Gran Hermano: por qué la "Generación Dorada" es el talón de Aquiles del reality
Cuando a mediados de 2022 se conoció la noticia de la vuelta de Gran Hermano, después de diez años a la pantalla de Telefe, varias eran las incógnitas que se plantearon en el medio. Desde que John de Mol empezó a pensar en 1997 lo que sería luego el programa, nunca imaginó que el reality se adaptaría en más de 70 países y se iba a convertir en un género: la telerrealidad.

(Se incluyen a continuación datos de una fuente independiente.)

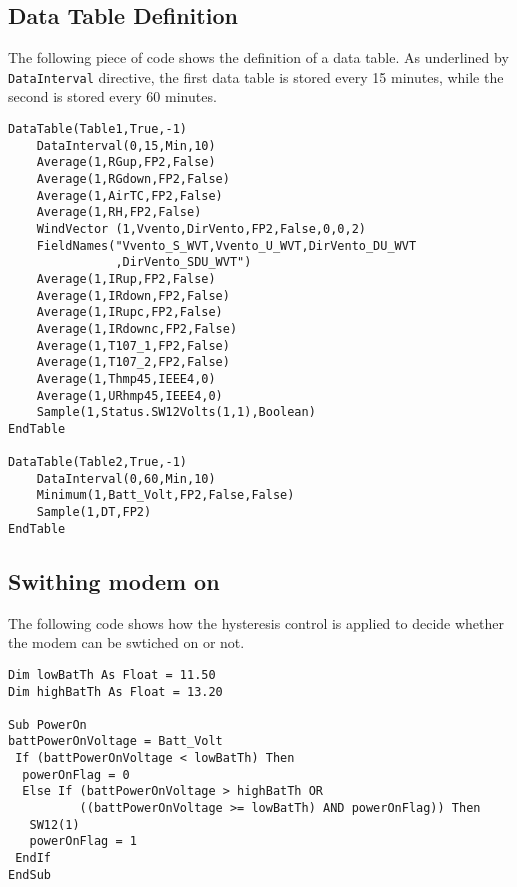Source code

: \subsection{Data Table Definition}
The following piece of code shows the definition of a data table.
As underlined by {\tt DataInterval} directive, the first data table is stored every 15 minutes, while the second is stored every 60 minutes.
\begin{lstlisting}
DataTable(Table1,True,-1)
	DataInterval(0,15,Min,10)
	Average(1,RGup,FP2,False)
	Average(1,RGdown,FP2,False)
	Average(1,AirTC,FP2,False)
	Average(1,RH,FP2,False)
	WindVector (1,Vvento,DirVento,FP2,False,0,0,2)
	FieldNames("Vvento_S_WVT,Vvento_U_WVT,DirVento_DU_WVT
	           ,DirVento_SDU_WVT")
	Average(1,IRup,FP2,False)
	Average(1,IRdown,FP2,False)
	Average(1,IRupc,FP2,False)
	Average(1,IRdownc,FP2,False)
	Average(1,T107_1,FP2,False)
	Average(1,T107_2,FP2,False)
	Average(1,Thmp45,IEEE4,0)
	Average(1,URhmp45,IEEE4,0)
	Sample(1,Status.SW12Volts(1,1),Boolean)
EndTable

DataTable(Table2,True,-1)
	DataInterval(0,60,Min,10)
	Minimum(1,Batt_Volt,FP2,False,False)
	Sample(1,DT,FP2)
EndTable
\end{lstlisting}
\clearpage
\subsection{Swithing modem on}
The following code shows how the hysteresis control is applied to decide whether the modem can be swtiched on or not.
\begin{lstlisting}
Dim lowBatTh As Float = 11.50
Dim highBatTh As Float = 13.20

Sub PowerOn
battPowerOnVoltage = Batt_Volt
 If (battPowerOnVoltage < lowBatTh) Then
  powerOnFlag = 0
  Else If (battPowerOnVoltage > highBatTh OR 
          ((battPowerOnVoltage >= lowBatTh) AND powerOnFlag)) Then
   SW12(1)
   powerOnFlag = 1
 EndIf
EndSub
\end{lstlisting}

Tampoco estaba en sus planes que aparecerían al alcance de todos las redes sociales, un GH propio y casero. La primera edición de esta nueva etapa, conducida por Santiago del Moro, recuperó el rating perdido de la televisión abierta y trajo un público nuevo a consumir los contenidos de la pantalla chica.
De aquel entonces, a esta Generación Dorada, mucha agua ha pasado bajo el puente. GH pasó de ser el programa que generaba polémicas a ser parte de la polémica en sí misma.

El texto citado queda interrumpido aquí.